Pour la première fois, en tout cas, les médias font état d'une possible nouvelle évolution positive: la libération des otages israéliens, de certains prisonniers palestiniens et la cessation des bombardements et des offensives militaires. C'est un premier pas important et longtemps attendu. Rien n'est encore tout à fait clair et défini, de nombreuses questions restent sans réponse, beaucoup reste à définir, et nous ne devons pas nous faire d'illusions. Mais nous sommes heureux qu'il y ait tout de même quelque chose de nouveau et de positif à l'horizon.
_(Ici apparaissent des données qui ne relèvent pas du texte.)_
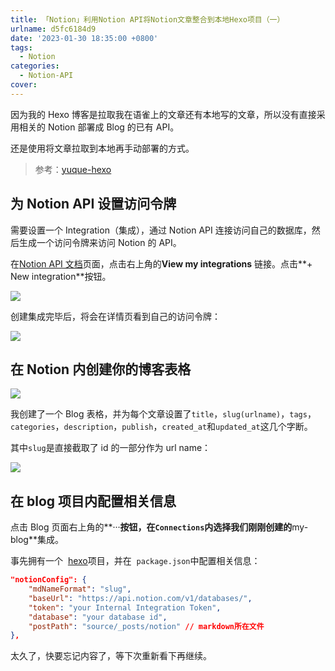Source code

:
 ```yaml
---
title: 「Notion」利用Notion API将Notion文章整合到本地Hexo项目（一）
urlname: d5fc6184d9
date: '2023-01-30 18:35:00 +0800'
tags:
  - Notion
categories:
  - Notion-API
cover:
---
```


因为我的 Hexo 博客是拉取我在语雀上的文章还有本地写的文章，所以没有直接采用相关的 Notion 部署成 Blog 的已有 API。

还是使用将文章拉取到本地再手动部署的方式。

> 参考：[yuque-hexo](https://github.com/x-cold/yuque-hexo)

## **为 Notion API 设置访问令牌**

需要设置一个 Integration（集成），通过 Notion API 连接访问自己的数据库，然后生成一个访问令牌来访问 Notion 的 API。

在[Notion API 文档](https://developers.notion.com/reference/intro)页面，点击右上角的**View my integrations** 链接。点击**+ New integration**按钮。

![](https://i.postimg.cc/xd0zGHgm/2022-09-10-20-16-22.png)

创建集成完毕后，将会在详情页看到自己的访问令牌：

![](https://i.postimg.cc/BQ7h8Sg4/2022-09-10-20-17-28.png)

## 在 Notion 内创建你的博客表格

![](https://i.postimg.cc/zX4CZV7b/2022-09-10-20-20-05.png)

我创建了一个 Blog 表格，并为每个文章设置了`title`，`slug(urlname)`，`tags`，`categories`，`description`，`publish`，`created_at`和`updated_at`这几个字断。

其中`slug`是直接截取了 id 的一部分作为 url name：

![](https://i.postimg.cc/HxW545YK/2022-09-10-20-23-53.png)

## 在 blog 项目内配置相关信息

点击 Blog 页面右上角的**···**按钮，在`Connections`内选择我们刚刚创建的**my-blog**集成。

事先拥有一个  [hexo](https://github.com/hexojs/hexo)项目，并在  `package.json`中配置相关信息：

```json
"notionConfig": {
    "mdNameFormat": "slug",
    "baseUrl": "https://api.notion.com/v1/databases/",
    "token": "your Internal Integration Token",
    "database": "your database id",
    "postPath": "source/_posts/notion" // markdown所在文件
},
```

太久了，快要忘记内容了，等下次重新看下再继续。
Nous attendons avec impatience le moment les familles d’otages pourront enfin embrasser leurs proches. Nous souhaitons la même chose aux familles palestiniennes qui pourront embrasser ceux qui reviennent de prison. Nous nous réjouissons surtout de la fin des hostilités, qui, nous l'espérons, ne sera pas temporaire et apportera un soulagement aux habitants de Gaza. Nous nous réjouissons également pour nous tous, car la fin possible de cette horrible guerre, qui semble désormais proche, pourra enfin marquer un nouveau départ pour tous, non seulement pour les Israéliens et les Palestiniens, mais aussi pour le monde entier. Toutefois nous devons garder les pieds sur terre. Il reste beaucoup à faire pour assurer un avenir serein à Gaza. La cessation des hostilités n'est que la première étape – nécessaire et indispensable – d'un parcours semé d'embûches, dans un contexte qui reste problématique.
Nous ne devons pas oublier, en outre, que la situation continue de se détériorer en Cisjordanie. Les problèmes de toutes sortes auxquels nos communautés sont confrontées sont désormais quotidiens, en particulier dans les petits villages, de plus en plus encerclés et étouffés par les attaques des colons, sans une défense suffisante de la part des autorités de sécurité.
Les problèmes sont encore très nombreux. Le conflit continuera à partie intégrante de la vie personnelle et communautaire de notre Église. Dans les décisions à prendre concernant notre vie, même les plus banales, nous devons toujours tenir compte des dynamiques complexes et douloureuses qu'elles entraînent : si les frontières sont ouvertes, si nous avons les autorisations nécessaires, si les routes étaient ouvertes, si nous serions en sécurité.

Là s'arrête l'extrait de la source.